How to make it check the all index ?
package com.codegym.task.task07.task0716;
import java.util.ArrayList;
/*
R or L
*/
public class Solution {
public static void main(String[] args) throws Exception {
ArrayList<String> list = new ArrayList<String>();
list.add("rose"); // 0
list.add("love"); // 1
list.add("lyre"); // 2
list = fix(list);
for (String s : list) {
System.out.println(s);
}
}
public static ArrayList<String> fix(ArrayList<String> list) {
for (int i = 0; i < list.size(); i++)
{
list.get(i);
if (list.get(i).contains("r") && !list.get(i).contains("l"))
{
list.remove(i);
}
else if (list.get(i).contains("l") && !list.get(i).contains("r"))
{
list.add(list.get(i));
}
else if (list.get(i).contains("r") && list.get(i).contains("l"))
{
continue;
}
}
return list;
}
}
Canot get it
Under discussion
Comments (2)
- Popular
- New
- Old
You must be signed in to leave a comment
ira.iurciuc
14 February 2019, 12:45
My solution:
- create a new ArrayList in the fix() method
- if the element of list contains "r" and does not contain "l" remove it and then decrement i
- if the element of list contains "l" and does not contain "r" send it to the new ArrayList twice, (send the original and the duplicate)

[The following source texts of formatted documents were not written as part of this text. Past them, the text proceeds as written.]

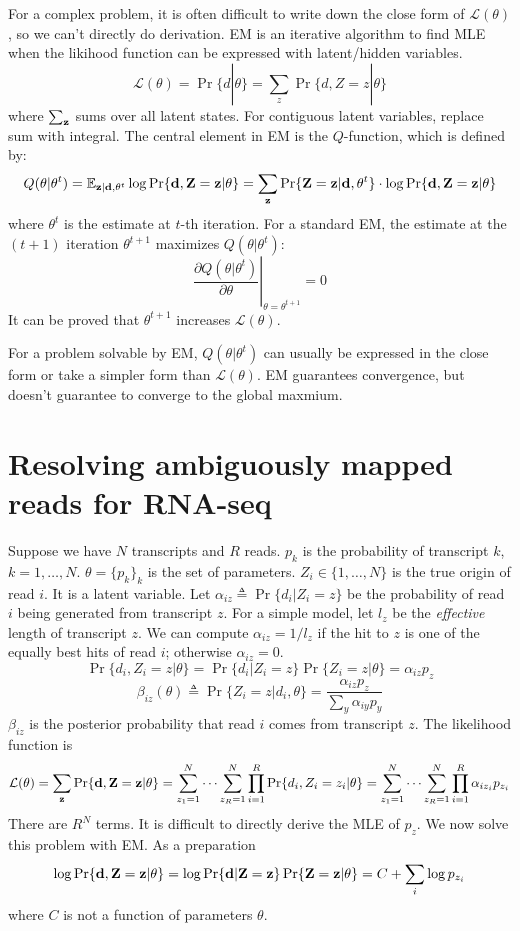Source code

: \documentclass[10pt]{article}
\begin{document}
For a complex problem, it is often difficult to write down the close form of
$\mathcal{L}(\theta)$, so we can't directly do derivation. EM is an iterative
algorithm to find MLE when the likihood function can be expressed with
latent/hidden variables.
$$
\mathcal{L}(\theta)=\Pr\{d|\theta\}=\sum_z\Pr\{d,Z=z|\theta\}
$$
where $\sum_{\bf z}$ sums over all latent states. For contiguous latent
variables, replace sum with integral. The central element in EM is the
$Q$-function, which is defined by:
$$
Q(\theta|\theta^t)=\mathbb{E}_{{\bf z}|{\bf d},\theta^t}\log\Pr\{{\bf d},{\bf Z}={\bf z}|\theta\}=\sum_{{\bf z}}\Pr\{{\bf Z}={\bf z}|{\bf d},\theta^t\}\cdot\log\Pr\{{\bf d},{\bf Z}={\bf z}|\theta\}
$$
where $\theta^t$ is the estimate at $t$-th iteration. For a standard EM, the
estimate at the $(t+1)$ iteration $\theta^{t+1}$ maximizes $Q(\theta|\theta^t)$:
$$
\left.\frac{\partial Q(\theta|\theta^t)}{\partial\theta}\right|_{\theta=\theta^{t+1}}=0
$$
It can be proved that $\theta^{t+1}$ increases $\mathcal{L}(\theta)$.

For a problem solvable by EM, $Q(\theta|\theta^t)$ can usually be expressed in
the close form or take a simpler form than $\mathcal{L}(\theta)$. EM guarantees
convergence, but doesn't guarantee to converge to the global maxmium.

\newpage

\section{Resolving ambiguously mapped reads for RNA-seq}

Suppose we have $N$ transcripts and $R$ reads. $p_k$ is the probability of
transcript $k$, $k=1,\ldots,N$. $\theta=\{p_k\}_k$ is the set of parameters.
$Z_i\in\{1,\ldots,N\}$ is the true origin of read $i$. It is a latent variable.
Let $\alpha_{iz}\triangleq\Pr\{d_i|Z_i=z\}$ be the probability of read $i$
being generated from transcript $z$. For a simple model, let $l_z$ be the
\emph{effective} length of transcript $z$. We can compute $\alpha_{iz}=1/l_z$
if the hit to $z$ is one of the equally best hits of read $i$; otherwise
$\alpha_{iz}=0$.
\[
\Pr\{d_i,Z_i=z|\theta\}=\Pr\{d_i|Z_i=z\}\Pr\{Z_i=z|\theta\}=\alpha_{iz}p_z
\]
\[
\beta_{iz}(\theta)\triangleq\Pr\{Z_i=z|d_i,\theta\}=\frac{\alpha_{iz}p_z}{\sum_{y}\alpha_{iy}p_y}
\]
$\beta_{iz}$ is the posterior probability that read $i$ comes from transcript
$z$. The likelihood function is
$$
\mathcal{L}(\theta)=\sum_{\bf z}\Pr\{{\bf d},{\bf Z}={\bf z}|\theta\}=\sum_{z_1=1}^N\cdots\sum_{z_R=1}^N\prod_{i=1}^R\Pr\{d_i,Z_i=z_i|\theta\}
=\sum_{z_1=1}^N\cdots\sum_{z_R=1}^N\prod_{i=1}^R\alpha_{iz_i}p_{z_i}
$$
There are $R^N$ terms. It is difficult to directly derive the MLE of $p_z$.
We now solve this problem with EM. As a preparation
\[
\log\Pr\{{\bf d},{\bf Z}={\bf z}|\theta\}=\log\Pr\{{\bf d}|{\bf Z}={\bf z}\}\Pr\{{\bf Z}={\bf z}|\theta\}=C+\sum_i\log p_{z_i}
\]
where $C$ is not a function of parameters $\theta$.
\end{document}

- if the element of list does not contain "r" either "l", send the element to the new ArrayList without doing anything with it
+2
Syed Tayyab ul Mazhar
28 January 2019, 07:44
Removing causes the list size to decrease by 1, this causes the elements to shift back, because of which an element that had index 2, will have index 1 after an element from index 1 is removed, and because index 1 has already been checked, it won't be checked again. So among other things, you need to decrease i by 1 after removing an element.
There is something else that you need to do, besides decrementing i, which I'll leave to you.
0